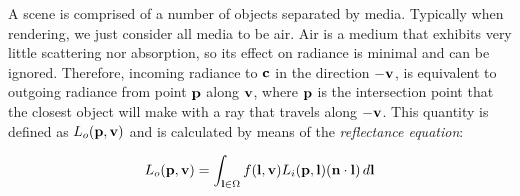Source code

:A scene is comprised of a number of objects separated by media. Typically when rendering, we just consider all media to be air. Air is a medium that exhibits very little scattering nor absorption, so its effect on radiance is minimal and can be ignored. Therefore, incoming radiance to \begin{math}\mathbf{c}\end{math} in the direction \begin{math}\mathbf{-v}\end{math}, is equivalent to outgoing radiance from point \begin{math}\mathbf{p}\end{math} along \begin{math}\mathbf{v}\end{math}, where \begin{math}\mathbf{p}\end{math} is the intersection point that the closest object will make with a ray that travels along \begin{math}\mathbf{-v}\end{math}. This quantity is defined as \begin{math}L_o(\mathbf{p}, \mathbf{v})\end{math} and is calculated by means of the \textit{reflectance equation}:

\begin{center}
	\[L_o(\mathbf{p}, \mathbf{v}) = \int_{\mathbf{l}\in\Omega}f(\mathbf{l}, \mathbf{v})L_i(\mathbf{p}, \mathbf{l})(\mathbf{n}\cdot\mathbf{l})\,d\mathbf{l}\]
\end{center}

Requirement: Working from the entries above, return all lines that contain "mathbf".

Worked solution:
:A scene is comprised of a number of objects separated by media. Typically when rendering, we just consider all media to be air. Air is a medium that exhibits very little scattering nor absorption, so its effect on radiance is minimal and can be ignored. Therefore, incoming radiance to \begin{math}\mathbf{c}\end{math} in the direction \begin{math}\mathbf{-v}\end{math}, is equivalent to outgoing radiance from point \begin{math}\mathbf{p}\end{math} along \begin{math}\mathbf{v}\end{math}, where \begin{math}\mathbf{p}\end{math} is the intersection point that the closest object will make with a ray that travels along \begin{math}\mathbf{-v}\end{math}. This quantity is defined as \begin{math}L_o(\mathbf{p}, \mathbf{v})\end{math} and is calculated by means of the \textit{reflectance equation}:
	\[L_o(\mathbf{p}, \mathbf{v}) = \int_{\mathbf{l}\in\Omega}f(\mathbf{l}, \mathbf{v})L_i(\mathbf{p}, \mathbf{l})(\mathbf{n}\cdot\mathbf{l})\,d\mathbf{l}\]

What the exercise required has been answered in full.